Rendered images with source text
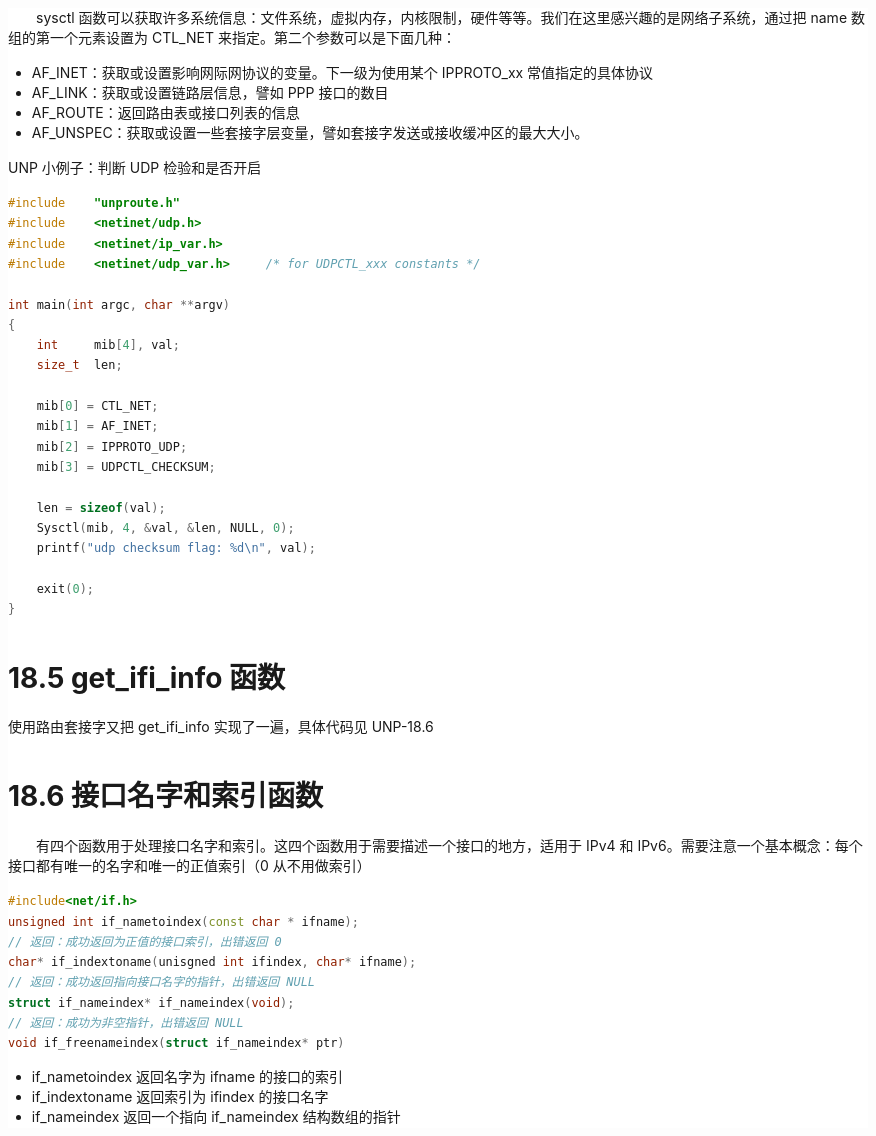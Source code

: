 &emsp;&emsp;sysctl 函数可以获取许多系统信息：文件系统，虚拟内存，内核限制，硬件等等。我们在这里感兴趣的是网络子系统，通过把 name 数组的第一个元素设置为 CTL_NET 来指定。第二个参数可以是下面几种：
- AF_INET：获取或设置影响网际网协议的变量。下一级为使用某个 IPPROTO_xx 常值指定的具体协议
- AF_LINK：获取或设置链路层信息，譬如 PPP 接口的数目
- AF_ROUTE：返回路由表或接口列表的信息
- AF_UNSPEC：获取或设置一些套接字层变量，譬如套接字发送或接收缓冲区的最大大小。

UNP 小例子：判断 UDP 检验和是否开启
```cpp
#include	"unproute.h"
#include	<netinet/udp.h>
#include	<netinet/ip_var.h>
#include	<netinet/udp_var.h>		/* for UDPCTL_xxx constants */

int main(int argc, char **argv)
{
	int		mib[4], val;
	size_t	len;

	mib[0] = CTL_NET;
	mib[1] = AF_INET;
	mib[2] = IPPROTO_UDP;
	mib[3] = UDPCTL_CHECKSUM;

	len = sizeof(val);
	Sysctl(mib, 4, &val, &len, NULL, 0);
	printf("udp checksum flag: %d\n", val);

	exit(0);
}
```

# 18.5 get_ifi_info 函数

使用路由套接字又把 get_ifi_info 实现了一遍，具体代码见 UNP-18.6

# 18.6 接口名字和索引函数

&emsp;&emsp;有四个函数用于处理接口名字和索引。这四个函数用于需要描述一个接口的地方，适用于 IPv4 和 IPv6。需要注意一个基本概念：每个接口都有唯一的名字和唯一的正值索引（0 从不用做索引）
```cpp
#include<net/if.h>
unsigned int if_nametoindex(const char * ifname);
// 返回：成功返回为正值的接口索引，出错返回 0
char* if_indextoname(unisgned int ifindex, char* ifname);
// 返回：成功返回指向接口名字的指针，出错返回 NULL
struct if_nameindex* if_nameindex(void);
// 返回：成功为非空指针，出错返回 NULL
void if_freenameindex(struct if_nameindex* ptr)
```
- if_nametoindex 返回名字为 ifname 的接口的索引
- if_indextoname 返回索引为 ifindex 的接口名字
- if_nameindex 返回一个指向 if_nameindex 结构数组的指针
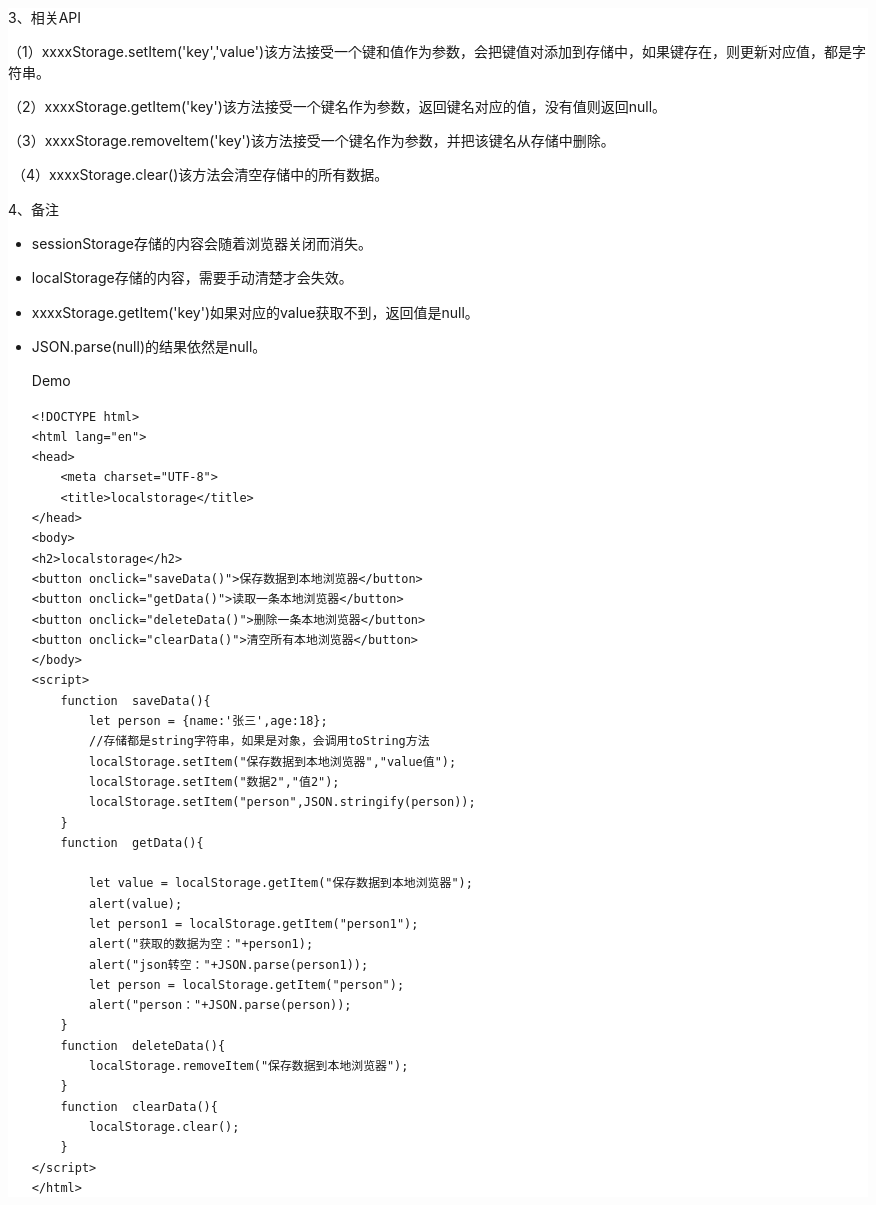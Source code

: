 3、相关API

​	（1）xxxxStorage.setItem('key','value')该方法接受一个键和值作为参数，会把键值对添加到存储中，如果键存在，则更新对应值，都是字符串。

​	（2）xxxxStorage.getItem('key')该方法接受一个键名作为参数，返回键名对应的值，没有值则返回null。

​	（3）xxxxStorage.removeItem('key')该方法接受一个键名作为参数，并把该键名从存储中删除。

​	（4）xxxxStorage.clear()该方法会清空存储中的所有数据。

4、备注

- sessionStorage存储的内容会随着浏览器关闭而消失。

- localStorage存储的内容，需要手动清楚才会失效。

- xxxxStorage.getItem('key')如果对应的value获取不到，返回值是null。

- JSON.parse(null)的结果依然是null。

  Demo

  ```
  <!DOCTYPE html>
  <html lang="en">
  <head>
      <meta charset="UTF-8">
      <title>localstorage</title>
  </head>
  <body>
  <h2>localstorage</h2>
  <button onclick="saveData()">保存数据到本地浏览器</button>
  <button onclick="getData()">读取一条本地浏览器</button>
  <button onclick="deleteData()">删除一条本地浏览器</button>
  <button onclick="clearData()">清空所有本地浏览器</button>
  </body>
  <script>
      function  saveData(){
          let person = {name:'张三',age:18};
          //存储都是string字符串，如果是对象，会调用toString方法
          localStorage.setItem("保存数据到本地浏览器","value值");
          localStorage.setItem("数据2","值2");
          localStorage.setItem("person",JSON.stringify(person));
      }
      function  getData(){
  
          let value = localStorage.getItem("保存数据到本地浏览器");
          alert(value);
          let person1 = localStorage.getItem("person1");
          alert("获取的数据为空："+person1);
          alert("json转空："+JSON.parse(person1));
          let person = localStorage.getItem("person");
          alert("person："+JSON.parse(person));
      }
      function  deleteData(){
          localStorage.removeItem("保存数据到本地浏览器");
      }
      function  clearData(){
          localStorage.clear();
      }
  </script>
  </html>
  ```
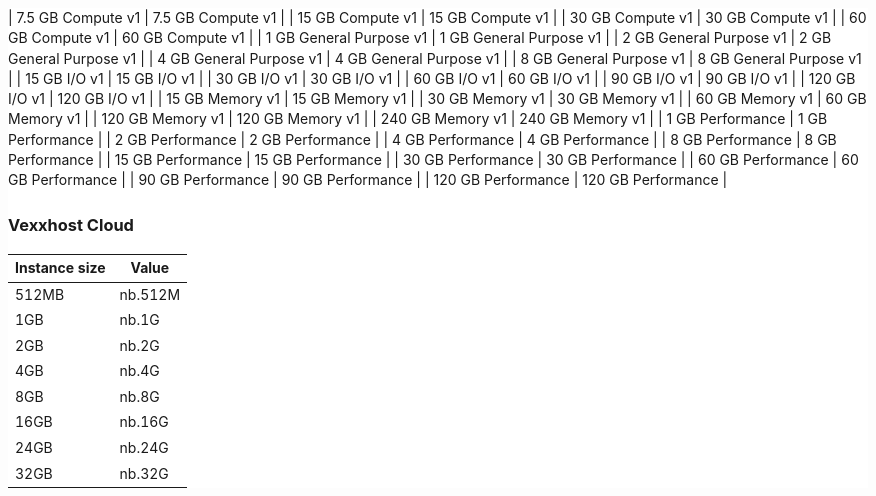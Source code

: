| 7.5 GB Compute v1 | 7.5 GB Compute v1 |
| 15 GB Compute v1 | 15 GB Compute v1 |
| 30 GB Compute v1 | 30 GB Compute v1 |
| 60 GB Compute v1 | 60 GB Compute v1 |
| 1 GB General Purpose v1 | 1 GB General Purpose v1 |
| 2 GB General Purpose v1 | 2 GB General Purpose v1 |
| 4 GB General Purpose v1 | 4 GB General Purpose v1 |
| 8 GB General Purpose v1 | 8 GB General Purpose v1 |
| 15 GB I/O v1 | 15 GB I/O v1 |
| 30 GB I/O v1 | 30 GB I/O v1 |
| 60 GB I/O v1 | 60 GB I/O v1 |
| 90 GB I/O v1 | 90 GB I/O v1 |
| 120 GB I/O v1 | 120 GB I/O v1 |
| 15 GB Memory v1 | 15 GB Memory v1 |
| 30 GB Memory v1 | 30 GB Memory v1 |
| 60 GB Memory v1 | 60 GB Memory v1 |
| 120 GB Memory v1 | 120 GB Memory v1 |
| 240 GB Memory v1 | 240 GB Memory v1 |
| 1 GB Performance | 1 GB Performance |
| 2 GB Performance | 2 GB Performance |
| 4 GB Performance | 4 GB Performance |
| 8 GB Performance | 8 GB Performance |
| 15 GB Performance | 15 GB Performance |
| 30 GB Performance | 30 GB Performance |
| 60 GB Performance | 60 GB Performance |
| 90 GB Performance | 90 GB Performance |
| 120 GB Performance | 120 GB Performance |

### Vexxhost Cloud
| Instance size | Value |
| ---------- | ---------- |
| 512MB | nb.512M |
| 1GB | nb.1G |
| 2GB | nb.2G |
| 4GB | nb.4G |
| 8GB | nb.8G |
| 16GB | nb.16G |
| 24GB | nb.24G |
| 32GB | nb.32G |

◆ **ASSIGNMENT**
From the records above, extract exactly and only the lines that begin at the line with "- AF_INET：获取或设置影响网际网协议的变量。下一级为使用某个 IPPROTO_xx" and stop after the line with "# 18.6 接口名字和索引函数".

◆ **RESPONSE FOR THIS EXERCISE**
- AF_INET：获取或设置影响网际网协议的变量。下一级为使用某个 IPPROTO_xx 常值指定的具体协议
- AF_LINK：获取或设置链路层信息，譬如 PPP 接口的数目
- AF_ROUTE：返回路由表或接口列表的信息
- AF_UNSPEC：获取或设置一些套接字层变量，譬如套接字发送或接收缓冲区的最大大小。

UNP 小例子：判断 UDP 检验和是否开启
```cpp
#include	"unproute.h"
#include	<netinet/udp.h>
#include	<netinet/ip_var.h>
#include	<netinet/udp_var.h>		/* for UDPCTL_xxx constants */

int main(int argc, char **argv)
{
	int		mib[4], val;
	size_t	len;

	mib[0] = CTL_NET;
	mib[1] = AF_INET;
	mib[2] = IPPROTO_UDP;
	mib[3] = UDPCTL_CHECKSUM;

	len = sizeof(val);
	Sysctl(mib, 4, &val, &len, NULL, 0);
	printf("udp checksum flag: %d\n", val);

	exit(0);
}
```

# 18.5 get_ifi_info 函数

使用路由套接字又把 get_ifi_info 实现了一遍，具体代码见 UNP-18.6

# 18.6 接口名字和索引函数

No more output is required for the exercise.